Repeat exactly the lines below that lie between the line with "- Swap WETH" and the line with "3. **Reverse Price", counting both of those lines as part of the answer.

[Source records — start]

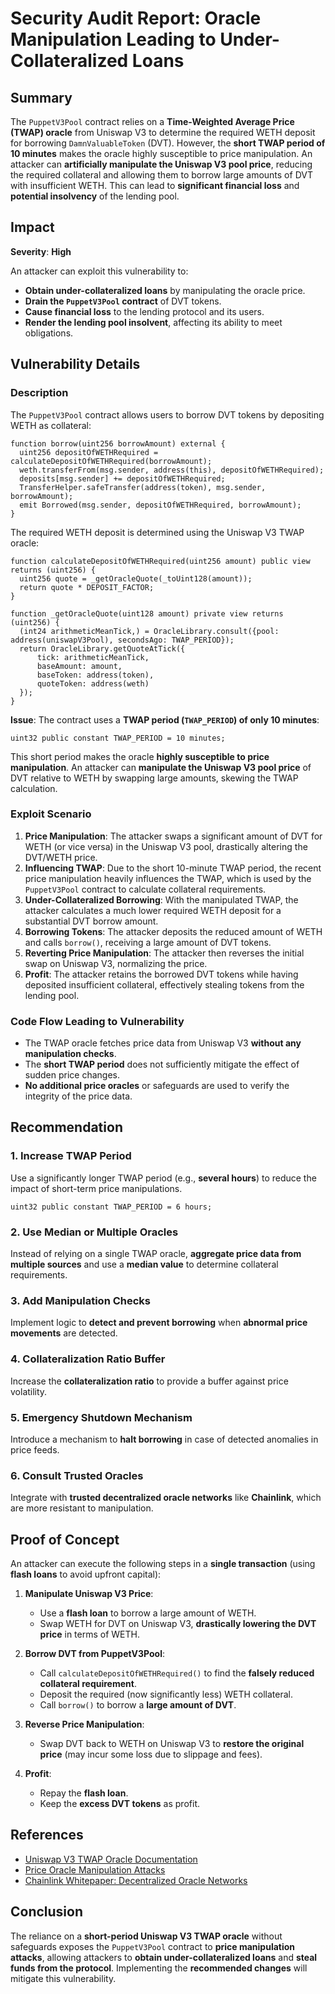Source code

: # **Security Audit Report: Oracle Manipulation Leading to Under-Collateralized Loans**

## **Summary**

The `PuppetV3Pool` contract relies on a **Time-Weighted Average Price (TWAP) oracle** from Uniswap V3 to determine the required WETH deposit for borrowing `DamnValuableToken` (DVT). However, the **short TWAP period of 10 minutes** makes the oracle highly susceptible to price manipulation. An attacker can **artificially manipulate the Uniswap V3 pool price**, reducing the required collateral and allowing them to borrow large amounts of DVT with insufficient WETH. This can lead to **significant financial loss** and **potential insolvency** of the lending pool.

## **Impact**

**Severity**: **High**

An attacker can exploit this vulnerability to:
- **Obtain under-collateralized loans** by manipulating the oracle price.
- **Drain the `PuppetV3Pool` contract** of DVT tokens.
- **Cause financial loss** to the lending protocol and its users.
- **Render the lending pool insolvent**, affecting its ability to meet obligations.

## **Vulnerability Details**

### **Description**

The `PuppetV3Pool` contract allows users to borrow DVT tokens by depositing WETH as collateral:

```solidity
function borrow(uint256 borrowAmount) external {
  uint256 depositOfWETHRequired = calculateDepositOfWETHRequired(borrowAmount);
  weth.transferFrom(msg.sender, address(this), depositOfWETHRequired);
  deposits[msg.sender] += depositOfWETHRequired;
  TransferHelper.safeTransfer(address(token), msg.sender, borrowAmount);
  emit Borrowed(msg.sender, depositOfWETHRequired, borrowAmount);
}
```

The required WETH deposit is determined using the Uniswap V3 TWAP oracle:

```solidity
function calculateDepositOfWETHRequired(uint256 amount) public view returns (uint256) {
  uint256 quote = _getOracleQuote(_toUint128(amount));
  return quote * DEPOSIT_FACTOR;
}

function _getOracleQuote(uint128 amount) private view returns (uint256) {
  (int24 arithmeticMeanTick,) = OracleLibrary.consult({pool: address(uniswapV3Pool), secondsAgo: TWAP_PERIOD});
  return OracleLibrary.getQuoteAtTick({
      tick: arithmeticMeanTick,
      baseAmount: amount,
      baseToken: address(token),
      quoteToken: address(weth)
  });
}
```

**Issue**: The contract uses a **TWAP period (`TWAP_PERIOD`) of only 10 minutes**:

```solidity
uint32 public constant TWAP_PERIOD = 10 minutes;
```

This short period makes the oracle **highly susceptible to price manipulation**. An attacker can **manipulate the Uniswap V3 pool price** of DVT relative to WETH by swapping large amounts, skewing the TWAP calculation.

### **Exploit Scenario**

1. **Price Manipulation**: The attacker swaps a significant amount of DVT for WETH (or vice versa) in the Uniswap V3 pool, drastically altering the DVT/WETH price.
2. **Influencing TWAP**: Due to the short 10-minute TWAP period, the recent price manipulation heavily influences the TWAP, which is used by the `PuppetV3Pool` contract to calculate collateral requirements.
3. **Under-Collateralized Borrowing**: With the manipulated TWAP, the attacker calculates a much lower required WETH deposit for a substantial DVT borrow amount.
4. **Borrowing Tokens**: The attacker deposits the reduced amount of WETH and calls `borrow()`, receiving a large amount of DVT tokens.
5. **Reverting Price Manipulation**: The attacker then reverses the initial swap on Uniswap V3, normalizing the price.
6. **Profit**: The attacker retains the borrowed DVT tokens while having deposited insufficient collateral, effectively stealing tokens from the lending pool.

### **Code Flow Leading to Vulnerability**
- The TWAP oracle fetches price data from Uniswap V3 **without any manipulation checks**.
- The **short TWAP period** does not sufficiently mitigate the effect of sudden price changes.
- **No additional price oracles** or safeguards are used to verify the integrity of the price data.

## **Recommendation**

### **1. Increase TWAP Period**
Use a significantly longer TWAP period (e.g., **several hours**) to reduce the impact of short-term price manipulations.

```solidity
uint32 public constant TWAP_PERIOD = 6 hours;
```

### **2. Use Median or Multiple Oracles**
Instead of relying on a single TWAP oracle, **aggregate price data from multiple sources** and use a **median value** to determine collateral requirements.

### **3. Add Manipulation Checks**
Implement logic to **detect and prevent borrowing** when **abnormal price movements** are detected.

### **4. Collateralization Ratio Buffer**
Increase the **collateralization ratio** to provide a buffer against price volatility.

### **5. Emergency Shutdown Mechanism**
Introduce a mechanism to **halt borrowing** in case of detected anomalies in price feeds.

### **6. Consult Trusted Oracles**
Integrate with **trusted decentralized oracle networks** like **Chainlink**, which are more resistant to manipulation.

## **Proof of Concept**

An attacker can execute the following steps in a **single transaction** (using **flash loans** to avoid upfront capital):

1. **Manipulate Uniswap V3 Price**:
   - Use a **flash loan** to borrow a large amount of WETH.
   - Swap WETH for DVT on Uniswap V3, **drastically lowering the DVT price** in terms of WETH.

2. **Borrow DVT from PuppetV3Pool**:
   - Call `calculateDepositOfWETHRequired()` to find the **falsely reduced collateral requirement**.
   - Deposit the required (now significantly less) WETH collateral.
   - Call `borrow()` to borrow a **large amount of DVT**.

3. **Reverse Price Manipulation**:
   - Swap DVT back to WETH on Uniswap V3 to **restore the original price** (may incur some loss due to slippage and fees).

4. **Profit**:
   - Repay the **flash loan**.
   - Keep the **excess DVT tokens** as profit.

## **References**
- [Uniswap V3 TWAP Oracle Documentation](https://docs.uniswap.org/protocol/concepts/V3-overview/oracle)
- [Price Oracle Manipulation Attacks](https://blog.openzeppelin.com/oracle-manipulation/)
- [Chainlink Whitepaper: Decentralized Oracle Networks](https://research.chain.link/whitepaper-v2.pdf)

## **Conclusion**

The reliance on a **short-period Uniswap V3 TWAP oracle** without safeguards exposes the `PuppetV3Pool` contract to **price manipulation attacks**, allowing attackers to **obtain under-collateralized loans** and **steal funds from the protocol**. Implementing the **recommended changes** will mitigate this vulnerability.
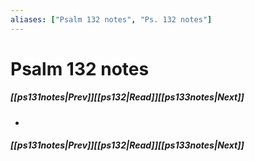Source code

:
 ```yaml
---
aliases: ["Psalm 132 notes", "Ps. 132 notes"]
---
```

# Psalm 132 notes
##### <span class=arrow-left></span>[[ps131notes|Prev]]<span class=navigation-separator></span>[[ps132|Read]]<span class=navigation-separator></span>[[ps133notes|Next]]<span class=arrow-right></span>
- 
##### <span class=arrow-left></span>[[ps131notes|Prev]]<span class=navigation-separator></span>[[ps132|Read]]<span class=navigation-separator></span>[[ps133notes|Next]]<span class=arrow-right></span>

[Source records — finish]

→ **Solution for this problem**:
   - Swap WETH for DVT on Uniswap V3, **drastically lowering the DVT price** in terms of WETH.

2. **Borrow DVT from PuppetV3Pool**:
   - Call `calculateDepositOfWETHRequired()` to find the **falsely reduced collateral requirement**.
   - Deposit the required (now significantly less) WETH collateral.
   - Call `borrow()` to borrow a **large amount of DVT**.

3. **Reverse Price Manipulation**:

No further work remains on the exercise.